Pattern 2: Write-Through Cache

Concept: Write to multiple systems atomically.

def store_document(doc):
"""Store in all three systems."""

# 1. Write to S3 (source of truth)
s3_key = upload_to_s3(doc.file_bytes, doc.id)

# 2. Write to MongoDB (metadata)
mongodb.insert({
"doc_id": doc.id,
"s3_key": s3_key,
"filename": doc.filename,
"status": "indexing",
...
})

# 3. Write to OpenSearch (searchable)
chunks = chunk_document(doc.content)
for chunk in chunks:
opensearch.index({
"chunk_id": chunk.id,
"doc_id": doc.id,
"content": chunk.content,
"embedding": get_embedding(chunk.content)
})

# 4. Update status
mongodb.update({"doc_id": doc.id}, {"status": "indexed"})

Benefits:

  • Consistency across systems
  • Atomic operations
  • Clear success/failure

Challenges:

  • What if step 2 fails after step 1 succeeds?
  • How to handle partial failures?

Solution: Idempotent operations + retry

def store_document_with_retry(doc):
"""Store with retry logic."""

# Step 1: S3 (idempotent - can retry safely)
s3_key = upload_to_s3_with_retry(doc)

# Step 2: MongoDB (idempotent - upsert)
mongodb.upsert({"doc_id": doc.id}, metadata)

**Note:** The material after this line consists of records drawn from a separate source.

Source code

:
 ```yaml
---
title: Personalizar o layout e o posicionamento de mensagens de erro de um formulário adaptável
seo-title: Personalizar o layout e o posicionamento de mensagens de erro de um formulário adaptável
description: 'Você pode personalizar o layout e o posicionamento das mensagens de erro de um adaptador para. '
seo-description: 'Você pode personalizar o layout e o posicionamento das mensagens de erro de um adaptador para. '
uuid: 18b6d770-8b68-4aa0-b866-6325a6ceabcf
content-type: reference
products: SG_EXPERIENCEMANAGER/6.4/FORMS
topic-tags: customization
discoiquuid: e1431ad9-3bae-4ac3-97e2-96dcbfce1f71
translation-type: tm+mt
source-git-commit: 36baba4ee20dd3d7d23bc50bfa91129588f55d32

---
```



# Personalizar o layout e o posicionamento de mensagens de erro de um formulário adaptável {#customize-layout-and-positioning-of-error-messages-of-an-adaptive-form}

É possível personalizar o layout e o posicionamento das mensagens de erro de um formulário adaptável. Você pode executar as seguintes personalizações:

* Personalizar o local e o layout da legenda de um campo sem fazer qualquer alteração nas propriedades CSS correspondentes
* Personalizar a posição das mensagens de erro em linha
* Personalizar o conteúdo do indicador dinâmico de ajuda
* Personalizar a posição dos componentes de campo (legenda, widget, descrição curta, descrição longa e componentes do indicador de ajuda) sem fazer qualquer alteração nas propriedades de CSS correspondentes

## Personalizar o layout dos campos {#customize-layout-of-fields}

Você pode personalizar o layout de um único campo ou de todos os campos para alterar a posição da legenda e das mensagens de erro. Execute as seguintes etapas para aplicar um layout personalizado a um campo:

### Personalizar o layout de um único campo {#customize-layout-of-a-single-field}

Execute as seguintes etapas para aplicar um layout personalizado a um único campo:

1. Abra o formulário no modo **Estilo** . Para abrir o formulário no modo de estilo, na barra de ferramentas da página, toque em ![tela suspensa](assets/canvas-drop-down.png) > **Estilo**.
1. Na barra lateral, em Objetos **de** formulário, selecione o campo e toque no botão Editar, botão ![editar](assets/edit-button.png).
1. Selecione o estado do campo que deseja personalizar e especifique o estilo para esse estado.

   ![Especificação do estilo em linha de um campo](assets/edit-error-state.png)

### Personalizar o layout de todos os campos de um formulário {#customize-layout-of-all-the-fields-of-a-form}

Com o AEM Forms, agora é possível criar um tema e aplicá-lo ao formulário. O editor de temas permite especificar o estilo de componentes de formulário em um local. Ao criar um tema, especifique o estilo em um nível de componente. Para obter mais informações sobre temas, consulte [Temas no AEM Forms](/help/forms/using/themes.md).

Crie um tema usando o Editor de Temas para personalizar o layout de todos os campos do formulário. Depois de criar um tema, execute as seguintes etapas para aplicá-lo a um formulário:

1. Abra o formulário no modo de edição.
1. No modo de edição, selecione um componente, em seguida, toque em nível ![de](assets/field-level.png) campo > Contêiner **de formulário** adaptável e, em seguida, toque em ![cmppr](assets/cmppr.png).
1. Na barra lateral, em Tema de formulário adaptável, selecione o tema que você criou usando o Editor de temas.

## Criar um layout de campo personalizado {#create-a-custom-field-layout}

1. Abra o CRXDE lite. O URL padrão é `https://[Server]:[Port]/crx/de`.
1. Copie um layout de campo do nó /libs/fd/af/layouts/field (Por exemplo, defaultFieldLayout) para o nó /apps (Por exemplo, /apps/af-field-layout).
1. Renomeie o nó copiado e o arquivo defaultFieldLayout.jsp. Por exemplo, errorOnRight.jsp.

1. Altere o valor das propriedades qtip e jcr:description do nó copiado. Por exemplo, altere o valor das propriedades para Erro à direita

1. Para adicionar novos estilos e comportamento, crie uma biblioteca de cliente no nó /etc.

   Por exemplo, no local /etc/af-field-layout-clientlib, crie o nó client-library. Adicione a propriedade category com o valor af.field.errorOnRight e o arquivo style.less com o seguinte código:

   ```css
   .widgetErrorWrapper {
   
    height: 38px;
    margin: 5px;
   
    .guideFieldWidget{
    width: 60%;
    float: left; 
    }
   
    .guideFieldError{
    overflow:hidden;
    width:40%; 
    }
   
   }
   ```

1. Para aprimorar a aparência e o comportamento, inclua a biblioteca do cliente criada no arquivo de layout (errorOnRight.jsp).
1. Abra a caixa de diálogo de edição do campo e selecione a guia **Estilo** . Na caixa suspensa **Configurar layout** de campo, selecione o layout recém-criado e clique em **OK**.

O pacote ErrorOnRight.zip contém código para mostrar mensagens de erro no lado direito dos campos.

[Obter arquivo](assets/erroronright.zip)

# Step 3: OpenSearch (idempotent - index overwrites)
for chunk in chunks:
opensearch.index(chunk) # Same ID = overwrite

# If any step fails, just retry the whole function
# All operations are idempotent!

S3 Storage Deep Dive

Why S3 (or S3-Compatible)?

S3 Durability: 99.999999999% (11 nines)

What This Means: If you store 10,000,000 files, you can expect to lose 1 file every 10,000 years.

How It Works:

  • Data replicated across 3+ availability zones
  • Checksum verification on every read/write
  • Automatic error detection and healing

vs Local Storage:

  • HDD failure rate: ~1-5% per year
  • If you have 100 files, expect to lose 1-5 per year
  • 11 nines is 100,000x more reliable

S3 Lifecycle Policies

Concept: Automatically transition data between storage classes.

Document uploaded

Hot storage (S3 Standard) - $0.023/GB/month
↓ After 30 days
Warm storage (S3 IA) - $0.0125/GB/month
↓ After 90 days
Cold storage (Glacier) - $0.004/GB/month
↓ After 7 years (retention period)
Deleted

Cost Savings:

  • Year 1: $0.023/GB (standard)
  • Year 2-7: $0.004/GB (glacier)
  • Average: ~$0.010/GB/month (56% savings!)

Implementation:

{
"Rules": [{
"Id": "Archive old documents",
"Status": "Enabled",
"Transitions": [
{
"Days": 30,
"StorageClass": "STANDARD_IA"
},
{
"Days": 90,
"StorageClass": "GLACIER"
}
],
"Expiration": {
"Days": 2555 // 7 years
}
}]
}

S3 Security

Server-Side Encryption (SSE):

# Encrypt at rest automatically
s3_client.put_object(
Bucket='my-docs',
Key='sensitive.pdf',
Body=file_bytes,
ServerSideEncryption='AES256' # ← Transparent encryption
)

# Reading is transparent too
file_bytes = s3_client.get_object(
Bucket='my-docs',
Key='sensitive.pdf'
)['Body'].read() # ← Automatically decrypted

Access Control:

{
"Version": "2012-10-17",
"Statement": [{
"Effect": "Allow",
"Principal": {"AWS": "arn:aws:iam::ACCOUNT:role/app-role"},
"Action": ["s3:GetObject", "s3:PutObject"],
"Resource": "arn:aws:s3:::my-docs/documents/*",
"Condition": {
"StringEquals": {"s3:x-amz-server-side-encryption": "AES256"}
}
}]
}

Key Points:

  • Only specific role can access
  • Must use encryption
  • Limited to documents/ prefix
  • Can add IP restrictions, MFA, etc.

Indexing Pipeline Theory

What is an Indexing Pipeline?

Definition: A series of transformations from raw document to searchable representation.

The Transformation:

Raw PDF (2MB) →→→ Searchable Chunks

[Multiple Stages]

Magic Happens

Query: "revenue" → Results in 50ms

Without Pipeline: How does 2MB PDF become searchable in 50ms?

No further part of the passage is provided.